Early next year we will provide a Hot Topic on the vital subject global warming, governance and learning.
The Website will lead you to the wealth of material generated by the recent (September) Conference, hosted by the University of Pecs in Hungary and managed by Professor Balazs Nemeth. It will also point you to our 6th international conference at Limerick in Ireland scheduled for 28-30 May 2008. The theme is Learning Regions’ Role in Regional Development and Regeneration and you may also find details at http://www.ul.ie/dllo/conference/. The deadline for receipt of abstracts around themes of regional development, social capital, regeneration and learning regions is 8 February 2008. We advise early booking of flights to Shannon airport, near Limerick to take advantage of the very low fares within Europe offered by the low-cost airline, Ryanair (http://www.ryanair.com/site/EN/).

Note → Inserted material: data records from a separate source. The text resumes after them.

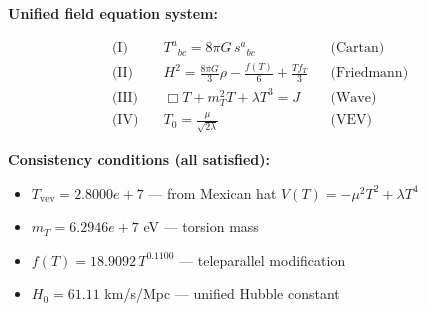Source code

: 
\textbf{Unified field equation system:}

\begin{align}
  \text{(I)} \quad & T^a{}_{bc} = 8\pi G \, s^a{}_{bc} && \text{(Cartan)} \\
  \text{(II)} \quad & H^2 = \frac{8\pi G}{3}\rho - \frac{f(T)}{6} + \frac{Tf_T}{3} && \text{(Friedmann)} \\
  \text{(III)} \quad & \Box T + m_T^2 T + \lambda T^3 = J && \text{(Wave)} \\
  \text{(IV)} \quad & T_0 = \frac{\mu}{\sqrt{2\lambda}} && \text{(VEV)}
\end{align}

\textbf{Consistency conditions (all satisfied):}
\begin{itemize}
  \item $T_{\text{vev}} = 2.8000e+7$ — from Mexican hat $V(T) = -\mu^2 T^2 + \lambda T^4$
  \item $m_T = 6.2946e+7$ eV — torsion mass
  \item $f(T) = 18.9092 \, T^{0.1100}$ — teleparallel modification
  \item $H_0 = 61.11$ km/s/Mpc — unified Hubble constant
\end{itemize}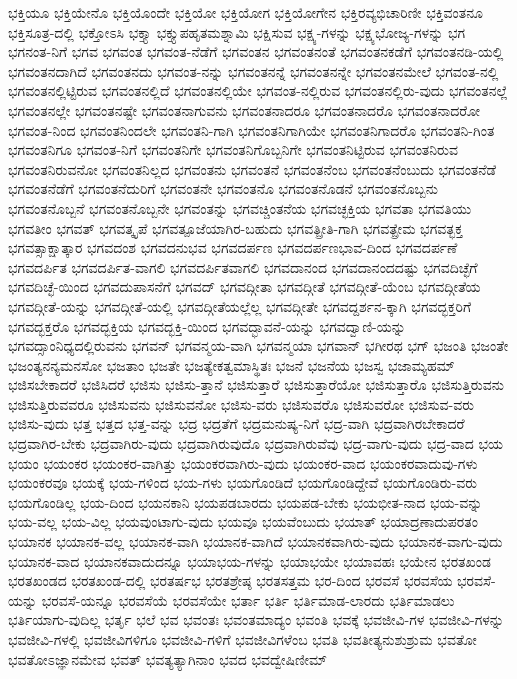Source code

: {ಭಕ್ತಿಯೂ
ಭಕ್ತಿಯೇನೊ
ಭಕ್ತಿಯೊಂದೇ
ಭಕ್ತಿಯೋ
ಭಕ್ತಿಯೋಗ
ಭಕ್ತಿಯೋಗೇನ
ಭಕ್ತಿರವ್ಯಭಿಚಾರಿಣೀ
ಭಕ್ತಿವಂತನೂ
ಭಕ್ತಿಸೂತ್ರ-ದಲ್ಲಿ
ಭಕ್ತೋಽಸಿ
ಭಕ್ತ್ಯಾ
ಭಕ್ತ್ಯುಪಹೃತಮಶ್ನಾಮಿ
ಭಕ್ಷಿಸುವ
ಭಕ್ಷ್ಯ-ಗಳನ್ನು
ಭಕ್ಷ್ಯಭೋಜ್ಯ-ಗಳನ್ನು
ಭಗ
ಭಗನಂತ-ನಿಗೆ
ಭಗವ
ಭಗವಂತ
ಭಗವಂತ-ನೆಡೆಗೆ
ಭಗವಂತನ
ಭಗವಂತನಂತೆ
ಭಗವಂತನಕಡೆಗೆ
ಭಗವಂತನಡಿ-ಯಲ್ಲಿ
ಭಗವಂತನದಾಗಿದೆ
ಭಗವಂತನದು
ಭಗವಂತ-ನನ್ನು
ಭಗವಂತನನ್ನೆ
ಭಗವಂತನನ್ನೇ
ಭಗವಂತನಮೇಲೆ
ಭಗವಂತ-ನಲ್ಲಿ
ಭಗವಂತನಲ್ಲಿಟ್ಟಿರುವ
ಭಗವಂತನಲ್ಲಿದೆ
ಭಗವಂತನಲ್ಲಿಯೇ
ಭಗವಂತ-ನಲ್ಲಿರುವ
ಭಗವಂತನಲ್ಲಿರು-ವುದು
ಭಗವಂತನಲ್ಲೆ
ಭಗವಂತನಲ್ಲೇ
ಭಗವಂತನಷ್ಟೇ
ಭಗವಂತನಾಗುವನು
ಭಗವಂತನಾದರೂ
ಭಗವಂತನಾದರೊ
ಭಗವಂತನಾದರೋ
ಭಗವಂತ-ನಿಂದ
ಭಗವಂತನಿಂದಲೇ
ಭಗವಂತನಿ-ಗಾಗಿ
ಭಗವಂತನಿಗಾಗಿಯೇ
ಭಗವಂತನಿಗಾದರೊ
ಭಗವಂತನಿ-ಗಿಂತ
ಭಗವಂತನಿಗೂ
ಭಗವಂತ-ನಿಗೆ
ಭಗವಂತನಿಗೇ
ಭಗವಂತನಿಗೊಬ್ಬನಿಗೇ
ಭಗವಂತನಿಟ್ಟಿರುವ
ಭಗವಂತನಿರುವ
ಭಗವಂತನಿರುವನೋ
ಭಗವಂತನಿಲ್ಲದ
ಭಗವಂತನು
ಭಗವಂತನೆ
ಭಗವಂತನೆಂಬ
ಭಗವಂತನೆಂಬುದು
ಭಗವಂತನೆಡೆ
ಭಗವಂತನೆಡೆಗೆ
ಭಗವಂತನೆದುರಿಗೆ
ಭಗವಂತನೇ
ಭಗವಂತನೊ
ಭಗವಂತನೊಡನೆ
ಭಗವಂತನೊಬ್ಬನು
ಭಗವಂತನೊಬ್ಬನೆ
ಭಗವಂತನೊಬ್ಬನೇ
ಭಗವಂತನ್ನು
ಭಗವಚ್ಚಿಂತನೆಯ
ಭಗವಚ್ಛಕ್ತಿಯ
ಭಗವತಾ
ಭಗವತಿಯು
ಭಗವತೀಂ
ಭಗವತ್
ಭಗವತ್ಕೃಪೆ
ಭಗವತ್ಪೂಜೆಯಾಗಿರ-ಬಹುದು
ಭಗವತ್ಪ್ರೀತಿ-ಗಾಗಿ
ಭಗವತ್ಪ್ರೇಮ
ಭಗವತ್ಭಕ್ತ
ಭಗವತ್ಸಾಕ್ಷಾತ್ಕಾರ
ಭಗವದಂಶ
ಭಗವದನುಭವ
ಭಗವದರ್ಪಣ
ಭಗವದರ್ಪಣಭಾವ-ದಿಂದ
ಭಗವದರ್ಪಣೆ
ಭಗವದರ್ಪಿತ
ಭಗವದರ್ಪಿತ-ವಾಗಲಿ
ಭಗವದರ್ಪಿತವಾಗಲಿ
ಭಗವದಾನಂದ
ಭಗವದಾನಂದದಷ್ಟು
ಭಗವದಿಚ್ಛೆಗೆ
ಭಗವದಿಚ್ಛೆ-ಯಿಂದ
ಭಗವದುಪಾಸನೆಗೆ
ಭಗವದ್
ಭಗವದ್ಗೀತಾ
ಭಗವದ್ಗೀತೆ
ಭಗವದ್ಗೀತೆ-ಯೆಂಬ
ಭಗವದ್ಗೀತೆಯ
ಭಗವದ್ಗೀತೆ-ಯನ್ನು
ಭಗವದ್ಗೀತೆ-ಯಲ್ಲಿ
ಭಗವದ್ಗೀತೆಯಲ್ಲೆಲ್ಲ
ಭಗವದ್ಗೀತೇ
ಭಗವದ್ದರ್ಶನ-ಕ್ಕಾಗಿ
ಭಗವದ್ಭಕ್ತರಿಗೆ
ಭಗವದ್ಭಕ್ತರೊ
ಭಗವದ್ಭಕ್ತಿಯ
ಭಗವದ್ಭಕ್ತಿ-ಯಿಂದ
ಭಗವದ್ಭಾವನೆ-ಯನ್ನು
ಭಗವದ್ವಾಣಿ-ಯನ್ನು
ಭಗವದ್ಸಾಂನಿಧ್ಯದಲ್ಲಿರುವನು
ಭಗವನ್
ಭಗವನ್ಮಯ-ವಾಗಿ
ಭಗವನ್ಮಯಾ
ಭಗವಾನ್
ಭಗೀರಥ
ಭಗ್
ಭಜಂತಿ
ಭಜಂತೇ
ಭಜಂತ್ಯನನ್ಯಮನಸೋ
ಭಜತಾಂ
ಭಜತೇ
ಭಜತ್ಯೇಕತ್ವಮಾಸ್ಥಿತಃ
ಭಜನೆ
ಭಜನೆಯ
ಭಜಸ್ವ
ಭಜಾಮ್ಯಹಮ್
ಭಜಿಸಬೇಕಾದರೆ
ಭಜಿಸಿದರೆ
ಭಜಿಸು
ಭಜಿಸು-ತ್ತಾನೆ
ಭಜಿಸುತ್ತಾರೆ
ಭಜಿಸುತ್ತಾರೆಯೋ
ಭಜಿಸುತ್ತಾರೊ
ಭಜಿಸುತ್ತಿರುವನು
ಭಜಿಸುತ್ತಿರುವವರೂ
ಭಜಿಸುವನು
ಭಜಿಸುವನೋ
ಭಜಿಸು-ವರು
ಭಜಿಸುವರೊ
ಭಜಿಸುವರೋ
ಭಜಿಸುವ-ವರು
ಭಜಿಸು-ವುದು
ಭತ್ತ
ಭತ್ತದ
ಭತ್ತ-ವನ್ನು
ಭದ್ರ
ಭದ್ರತೆಗೆ
ಭದ್ರಮನುಷ್ಯ-ನಿಗೆ
ಭದ್ರ-ವಾಗಿ
ಭದ್ರವಾಗಿರಬೇಕಾದರೆ
ಭದ್ರವಾಗಿರ-ಬೇಕು
ಭದ್ರವಾಗಿರು-ವುದು
ಭದ್ರವಾಗಿರುವುದೊ
ಭದ್ರವಾಗಿರುವೆವು
ಭದ್ರ-ವಾಗು-ವುದು
ಭದ್ರ-ವಾದ
ಭಯ
ಭಯಂ
ಭಯಂಕರ
ಭಯಂಕರ-ವಾಗಿತ್ತು
ಭಯಂಕರವಾಗಿರು-ವುದು
ಭಯಂಕರ-ವಾದ
ಭಯಂಕರವಾದುವು-ಗಳು
ಭಯಂಕರವೂ
ಭಯಕ್ಕೆ
ಭಯ-ಗಳಿಂದ
ಭಯ-ಗಳು
ಭಯಗೊಂಡಿದೆ
ಭಯಗೊಂಡಿದ್ದೇವೆ
ಭಯಗೊಂಡಿರು-ವರು
ಭಯಗೊಂಡಿಲ್ಲ
ಭಯ-ದಿಂದ
ಭಯನಕಾನಿ
ಭಯಪಡಬಾರದು
ಭಯಪಡ-ಬೇಕು
ಭಯಭೀತ-ನಾದ
ಭಯ-ವನ್ನು
ಭಯ-ವಲ್ಲ
ಭಯ-ವಿಲ್ಲ
ಭಯವುಂಟಾಗು-ವುದು
ಭಯವೂ
ಭಯವೆಂಬುದು
ಭಯಾತ್
ಭಯಾದ್ರಣಾದುಪರತಂ
ಭಯಾನಕ
ಭಯಾನಕ-ವಲ್ಲ
ಭಯಾನಕ-ವಾಗಿ
ಭಯಾನಕ-ವಾಗಿದೆ
ಭಯಾನಕವಾಗಿರು-ವುದು
ಭಯಾನಕ-ವಾಗು-ವುದು
ಭಯಾನಕ-ವಾದ
ಭಯಾನಕವಾದುದನ್ನೂ
ಭಯಾಭಯ-ಗಳನ್ನು
ಭಯಾಭಯೇ
ಭಯಾವಹಃ
ಭಯೇನ
ಭರತಖಂಡ
ಭರತಖಂಡದ
ಭರತಖಂಡ-ದಲ್ಲಿ
ಭರತರ್ಷಭ
ಭರತಶ್ರೇಷ್ಠ
ಭರತಸತ್ತಮ
ಭರ-ದಿಂದ
ಭರವಸೆ
ಭರವಸೆಯ
ಭರವಸೆ-ಯನ್ನು
ಭರವಸೆ-ಯನ್ನೂ
ಭರವಸೆಯೆ
ಭರವಸೆಯೇ
ಭರ್ತಾ
ಭರ್ತಿ
ಭರ್ತಿಮಾಡ-ಲಾರದು
ಭರ್ತಿಮಾಡಲು
ಭರ್ತಿಯಾಗು-ವುದಿಲ್ಲ
ಭರ್ತೃ
ಭಲೆ
ಭವ
ಭವಂತಃ
ಭವಂತಮಾದ್ಯಂ
ಭವಂತಿ
ಭವಕ್ಕೆ
ಭವಜೀವಿ-ಗಳ
ಭವಜೀವಿ-ಗಳನ್ನು
ಭವಜೀವಿ-ಗಳಲ್ಲಿ
ಭವಜೀವಿಗಳಿಗೂ
ಭವಜೀವಿ-ಗಳಿಗೆ
ಭವಜೀವಿಗಳೆಂಬ
ಭವತಿ
ಭವತೀತ್ಯನುಶುಶ್ರುಮ
ಭವತೋ
ಭವತೋಽಜ್ಞಾನಮೇವ
ಭವತ್
ಭವತ್ಯತ್ಯಾಗಿನಾಂ
ಭವದ
ಭವದ್ವೇಷಿಣೀಮ್
}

This conference will combine the culmination of the PENR3L (PASCAL European Network of Lifelong Regions) (www.penr3l.feek.pte.hu) project with a focus on the work of the OECD on the contribution of higher education to regional development (www.oecd.org/edu/higher/regionaldevelopment), kicked off by Richard Yelland, Head of the OECD Institutional Management in Higher Education Programme.
The 7th PASCAL Observatory International Conference - Regional Development: Sustainable Coastal Futures, hosted by Kent County Council will be held in Folkstone from 21-23 September 2008. More details will soon be available on the website. Pascal has recently become an Associate Member of CITNET (www.citynet-ap.org), being admitted at the November meeting of the CITYNET Executive Committee at Makati in the Philippines, thereby strengthening its links with a wide range of leading learning-oriented cities across many regions of the world.
In January 2008 PASCAL will be co-sponsoring two events in the Italian regions of Sicily and Puglia. Our chair Dr Jarl Bengtsson, co-director, Professor Michael Osborne and associate Professor Norman Longworth are speaking at these conferences in Catania (10 January, Lifelong Learning and Democracy) and Bari (12 January, Learning Regions, Learning Cities for the Information Society and for Economic Development). We are particularly pleased to announce that both the University of Catania and Universus Bari (representing all four business schools in Puglia) have become PASCAL subscribers. Details of arrangements for membership are found on the site at http://www.obs-pascal.com/node/727.
The Pascal Northern Node has hitherto been the University of Stirling. Stirling has just honoured Dr Jarl Bengtsson, the Chair of the Observatory Board and former Director of OECD's CERI, with an honorary degree. Stirling has given great and much appreciates support to Pascal in its formative years. With the appointment of Pascal Co-Director Mike Osborne to a Chair at the University of Glasgow, this Northern Node will pass from the 1 February 2008 to Glasgow. The strong links with Stirling will continue by means of the several Pascal Associates based there.